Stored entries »
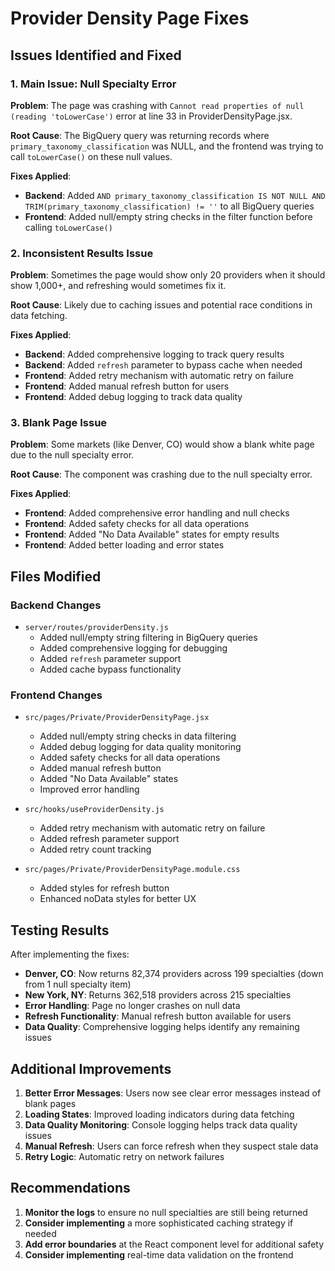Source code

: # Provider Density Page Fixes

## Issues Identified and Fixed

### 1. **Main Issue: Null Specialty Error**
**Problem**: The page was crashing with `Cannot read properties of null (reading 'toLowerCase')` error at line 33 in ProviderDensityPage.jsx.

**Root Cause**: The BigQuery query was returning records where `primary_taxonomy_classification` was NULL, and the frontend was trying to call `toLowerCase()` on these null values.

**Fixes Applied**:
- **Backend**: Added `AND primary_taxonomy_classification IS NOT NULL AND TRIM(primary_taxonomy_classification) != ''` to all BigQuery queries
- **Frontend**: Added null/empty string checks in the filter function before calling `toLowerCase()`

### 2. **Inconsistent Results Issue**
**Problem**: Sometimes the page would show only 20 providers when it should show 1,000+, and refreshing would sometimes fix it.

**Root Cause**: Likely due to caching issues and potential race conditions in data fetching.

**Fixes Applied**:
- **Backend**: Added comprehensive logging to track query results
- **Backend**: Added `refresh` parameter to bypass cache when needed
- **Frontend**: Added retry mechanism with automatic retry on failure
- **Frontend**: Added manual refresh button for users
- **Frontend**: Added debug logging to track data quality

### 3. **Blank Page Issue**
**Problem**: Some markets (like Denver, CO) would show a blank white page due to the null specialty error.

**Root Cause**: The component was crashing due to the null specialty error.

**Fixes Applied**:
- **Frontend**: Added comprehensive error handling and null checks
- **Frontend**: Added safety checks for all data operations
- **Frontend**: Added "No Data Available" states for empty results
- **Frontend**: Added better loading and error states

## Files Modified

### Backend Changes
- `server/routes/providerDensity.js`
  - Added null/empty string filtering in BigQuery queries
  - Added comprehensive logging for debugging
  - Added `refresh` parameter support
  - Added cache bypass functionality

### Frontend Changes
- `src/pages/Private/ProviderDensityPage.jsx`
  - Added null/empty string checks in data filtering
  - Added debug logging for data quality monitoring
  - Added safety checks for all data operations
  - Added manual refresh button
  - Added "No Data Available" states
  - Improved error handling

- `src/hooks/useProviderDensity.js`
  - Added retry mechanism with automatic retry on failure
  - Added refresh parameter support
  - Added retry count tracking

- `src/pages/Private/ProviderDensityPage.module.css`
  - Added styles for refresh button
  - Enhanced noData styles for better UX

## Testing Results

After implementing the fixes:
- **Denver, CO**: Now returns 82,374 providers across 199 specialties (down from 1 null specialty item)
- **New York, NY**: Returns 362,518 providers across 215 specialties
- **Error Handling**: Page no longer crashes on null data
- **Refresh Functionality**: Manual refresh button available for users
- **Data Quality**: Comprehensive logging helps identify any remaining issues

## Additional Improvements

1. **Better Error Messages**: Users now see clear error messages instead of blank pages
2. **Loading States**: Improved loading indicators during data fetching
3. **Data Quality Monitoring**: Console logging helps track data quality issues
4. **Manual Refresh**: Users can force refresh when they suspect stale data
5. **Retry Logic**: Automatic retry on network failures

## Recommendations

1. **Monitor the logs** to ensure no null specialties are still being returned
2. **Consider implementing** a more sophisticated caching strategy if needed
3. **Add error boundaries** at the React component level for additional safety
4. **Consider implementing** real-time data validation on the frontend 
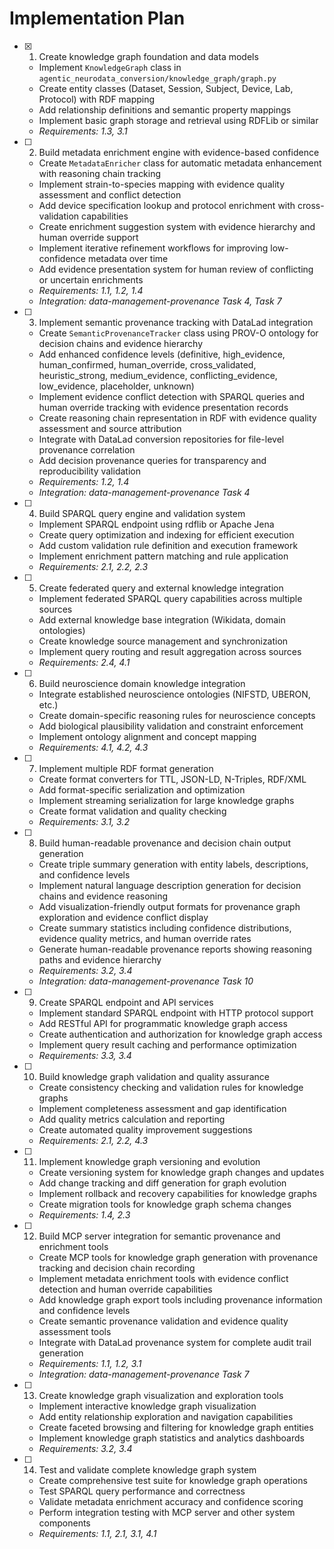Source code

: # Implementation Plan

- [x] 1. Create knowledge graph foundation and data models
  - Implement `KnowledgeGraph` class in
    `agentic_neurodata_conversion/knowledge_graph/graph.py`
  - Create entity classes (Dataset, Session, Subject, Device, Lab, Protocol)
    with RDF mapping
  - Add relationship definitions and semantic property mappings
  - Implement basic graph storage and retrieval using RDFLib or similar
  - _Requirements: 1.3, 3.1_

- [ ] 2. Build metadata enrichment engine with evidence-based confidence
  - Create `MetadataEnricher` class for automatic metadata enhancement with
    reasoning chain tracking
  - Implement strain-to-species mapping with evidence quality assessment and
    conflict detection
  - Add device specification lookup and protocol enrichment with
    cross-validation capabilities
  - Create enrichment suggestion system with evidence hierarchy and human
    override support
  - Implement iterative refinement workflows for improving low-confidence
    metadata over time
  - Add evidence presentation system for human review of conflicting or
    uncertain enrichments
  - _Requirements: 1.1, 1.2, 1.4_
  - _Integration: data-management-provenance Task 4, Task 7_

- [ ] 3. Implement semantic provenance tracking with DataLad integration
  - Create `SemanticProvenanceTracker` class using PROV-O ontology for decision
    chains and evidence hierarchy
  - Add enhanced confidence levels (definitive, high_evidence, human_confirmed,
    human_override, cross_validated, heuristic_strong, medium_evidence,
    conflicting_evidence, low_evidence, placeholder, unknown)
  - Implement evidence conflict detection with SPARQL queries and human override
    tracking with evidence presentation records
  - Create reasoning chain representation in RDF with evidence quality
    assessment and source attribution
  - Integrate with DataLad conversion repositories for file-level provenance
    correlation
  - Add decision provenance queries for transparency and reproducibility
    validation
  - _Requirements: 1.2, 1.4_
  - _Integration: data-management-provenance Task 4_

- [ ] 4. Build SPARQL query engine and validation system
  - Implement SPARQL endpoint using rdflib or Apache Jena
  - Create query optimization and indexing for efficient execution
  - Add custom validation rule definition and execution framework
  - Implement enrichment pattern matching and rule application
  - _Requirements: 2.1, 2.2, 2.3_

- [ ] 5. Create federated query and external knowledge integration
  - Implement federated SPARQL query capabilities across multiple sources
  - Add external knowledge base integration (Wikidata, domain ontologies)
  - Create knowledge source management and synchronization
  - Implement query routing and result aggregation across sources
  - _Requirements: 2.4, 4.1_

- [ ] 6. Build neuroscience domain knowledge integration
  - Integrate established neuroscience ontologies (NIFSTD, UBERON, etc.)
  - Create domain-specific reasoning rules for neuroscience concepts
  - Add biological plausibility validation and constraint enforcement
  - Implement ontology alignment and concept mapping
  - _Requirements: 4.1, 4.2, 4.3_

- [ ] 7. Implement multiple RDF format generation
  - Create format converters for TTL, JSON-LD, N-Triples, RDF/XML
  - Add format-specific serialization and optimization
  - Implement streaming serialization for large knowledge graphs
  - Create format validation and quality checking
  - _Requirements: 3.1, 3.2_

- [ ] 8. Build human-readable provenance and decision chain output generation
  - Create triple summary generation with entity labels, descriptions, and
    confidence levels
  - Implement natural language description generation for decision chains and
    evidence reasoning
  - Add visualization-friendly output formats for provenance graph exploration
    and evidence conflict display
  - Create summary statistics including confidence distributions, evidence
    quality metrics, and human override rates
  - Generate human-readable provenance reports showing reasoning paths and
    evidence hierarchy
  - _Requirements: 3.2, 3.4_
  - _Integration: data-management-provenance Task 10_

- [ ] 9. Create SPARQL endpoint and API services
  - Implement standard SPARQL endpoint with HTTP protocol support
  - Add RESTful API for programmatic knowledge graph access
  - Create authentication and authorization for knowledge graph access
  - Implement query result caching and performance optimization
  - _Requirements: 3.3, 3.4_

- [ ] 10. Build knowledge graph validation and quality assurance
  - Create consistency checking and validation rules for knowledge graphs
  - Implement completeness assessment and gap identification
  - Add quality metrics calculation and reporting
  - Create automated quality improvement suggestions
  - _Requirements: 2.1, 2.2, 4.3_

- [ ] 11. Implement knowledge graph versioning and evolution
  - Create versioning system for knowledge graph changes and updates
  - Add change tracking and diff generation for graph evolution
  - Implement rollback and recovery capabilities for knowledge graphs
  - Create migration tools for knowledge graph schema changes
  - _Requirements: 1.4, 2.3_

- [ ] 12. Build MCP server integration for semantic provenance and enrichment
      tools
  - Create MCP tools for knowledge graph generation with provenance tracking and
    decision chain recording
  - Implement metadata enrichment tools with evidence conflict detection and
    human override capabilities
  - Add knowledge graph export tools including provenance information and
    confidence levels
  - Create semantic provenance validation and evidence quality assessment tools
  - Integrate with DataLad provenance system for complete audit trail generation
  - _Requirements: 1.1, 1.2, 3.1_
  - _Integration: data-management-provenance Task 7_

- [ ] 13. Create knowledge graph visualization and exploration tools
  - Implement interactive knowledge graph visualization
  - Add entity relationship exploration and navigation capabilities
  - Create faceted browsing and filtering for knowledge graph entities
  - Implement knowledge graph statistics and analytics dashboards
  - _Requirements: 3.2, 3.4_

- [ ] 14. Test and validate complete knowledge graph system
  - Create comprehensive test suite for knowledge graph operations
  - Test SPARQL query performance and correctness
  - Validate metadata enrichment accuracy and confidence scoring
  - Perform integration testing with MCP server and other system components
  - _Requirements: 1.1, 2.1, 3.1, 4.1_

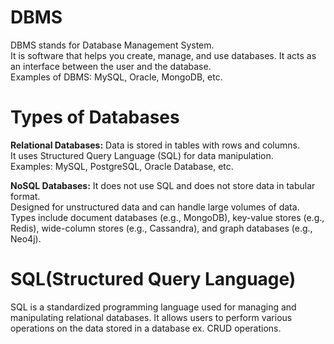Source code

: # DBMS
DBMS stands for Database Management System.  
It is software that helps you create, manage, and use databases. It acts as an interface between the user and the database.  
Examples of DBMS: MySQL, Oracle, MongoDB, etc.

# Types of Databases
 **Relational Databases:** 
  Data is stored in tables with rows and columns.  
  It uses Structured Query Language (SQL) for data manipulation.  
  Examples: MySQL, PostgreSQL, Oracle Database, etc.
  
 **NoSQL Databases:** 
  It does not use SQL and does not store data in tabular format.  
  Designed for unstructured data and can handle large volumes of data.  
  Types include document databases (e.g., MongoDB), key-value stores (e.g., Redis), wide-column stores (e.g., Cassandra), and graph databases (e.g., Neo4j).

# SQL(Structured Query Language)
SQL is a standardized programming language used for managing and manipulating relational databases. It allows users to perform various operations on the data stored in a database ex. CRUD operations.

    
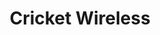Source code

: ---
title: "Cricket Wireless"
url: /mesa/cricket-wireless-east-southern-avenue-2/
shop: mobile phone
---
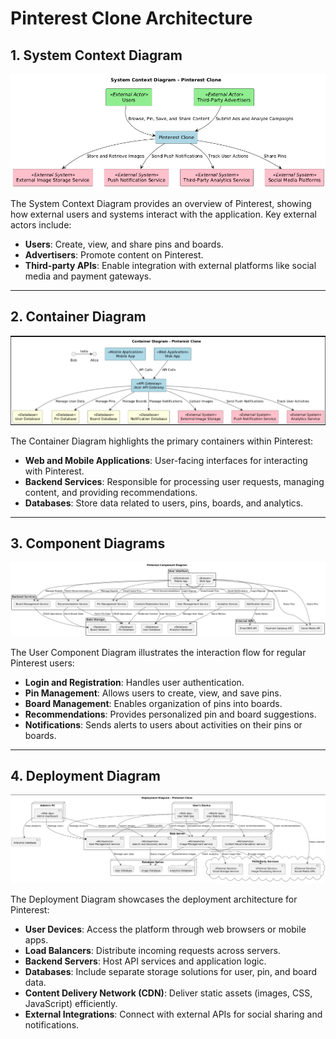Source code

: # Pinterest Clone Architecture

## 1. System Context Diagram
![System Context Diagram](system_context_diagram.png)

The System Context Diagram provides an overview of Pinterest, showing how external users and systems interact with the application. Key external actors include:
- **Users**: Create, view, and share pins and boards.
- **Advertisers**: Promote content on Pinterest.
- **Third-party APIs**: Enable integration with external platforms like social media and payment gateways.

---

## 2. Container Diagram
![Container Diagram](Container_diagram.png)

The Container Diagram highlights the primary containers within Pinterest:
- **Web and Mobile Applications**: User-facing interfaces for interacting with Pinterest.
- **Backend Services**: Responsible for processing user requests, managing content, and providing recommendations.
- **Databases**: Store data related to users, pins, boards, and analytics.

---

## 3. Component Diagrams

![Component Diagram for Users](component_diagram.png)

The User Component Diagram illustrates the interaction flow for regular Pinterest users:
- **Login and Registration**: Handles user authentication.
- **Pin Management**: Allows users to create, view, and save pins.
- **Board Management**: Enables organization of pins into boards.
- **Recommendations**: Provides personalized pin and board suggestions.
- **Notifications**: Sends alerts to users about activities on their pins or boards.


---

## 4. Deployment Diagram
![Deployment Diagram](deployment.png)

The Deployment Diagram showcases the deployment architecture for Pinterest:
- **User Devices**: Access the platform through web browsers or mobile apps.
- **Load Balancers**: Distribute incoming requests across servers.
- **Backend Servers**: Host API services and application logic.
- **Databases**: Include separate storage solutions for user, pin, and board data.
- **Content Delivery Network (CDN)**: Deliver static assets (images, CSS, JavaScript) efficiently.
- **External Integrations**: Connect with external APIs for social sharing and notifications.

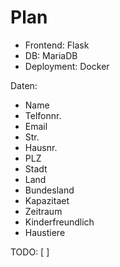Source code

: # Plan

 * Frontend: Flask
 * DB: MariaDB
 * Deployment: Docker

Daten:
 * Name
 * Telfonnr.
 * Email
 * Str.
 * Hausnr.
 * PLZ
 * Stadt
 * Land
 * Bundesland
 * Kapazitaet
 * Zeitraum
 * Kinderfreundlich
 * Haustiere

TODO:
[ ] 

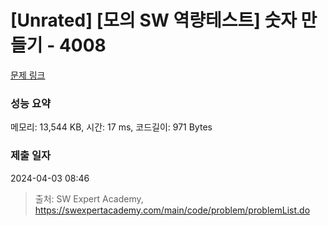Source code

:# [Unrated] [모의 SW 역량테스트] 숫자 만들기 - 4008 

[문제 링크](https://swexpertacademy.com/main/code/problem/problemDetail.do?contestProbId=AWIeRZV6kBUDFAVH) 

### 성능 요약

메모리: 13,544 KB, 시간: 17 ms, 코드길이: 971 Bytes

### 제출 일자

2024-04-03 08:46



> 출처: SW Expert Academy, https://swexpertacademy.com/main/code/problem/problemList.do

Problem to solve » Where the data above reaches the line holding "- [x] 1. Create", begin printing, and stop after the line holding "- Add enhanced". Each line must be reproduced exactly, with nothing else added.

Solution to this task »
- [x] 1. Create knowledge graph foundation and data models
  - Implement `KnowledgeGraph` class in
    `agentic_neurodata_conversion/knowledge_graph/graph.py`
  - Create entity classes (Dataset, Session, Subject, Device, Lab, Protocol)
    with RDF mapping
  - Add relationship definitions and semantic property mappings
  - Implement basic graph storage and retrieval using RDFLib or similar
  - _Requirements: 1.3, 3.1_

- [ ] 2. Build metadata enrichment engine with evidence-based confidence
  - Create `MetadataEnricher` class for automatic metadata enhancement with
    reasoning chain tracking
  - Implement strain-to-species mapping with evidence quality assessment and
    conflict detection
  - Add device specification lookup and protocol enrichment with
    cross-validation capabilities
  - Create enrichment suggestion system with evidence hierarchy and human
    override support
  - Implement iterative refinement workflows for improving low-confidence
    metadata over time
  - Add evidence presentation system for human review of conflicting or
    uncertain enrichments
  - _Requirements: 1.1, 1.2, 1.4_
  - _Integration: data-management-provenance Task 4, Task 7_

- [ ] 3. Implement semantic provenance tracking with DataLad integration
  - Create `SemanticProvenanceTracker` class using PROV-O ontology for decision
    chains and evidence hierarchy
  - Add enhanced confidence levels (definitive, high_evidence, human_confirmed,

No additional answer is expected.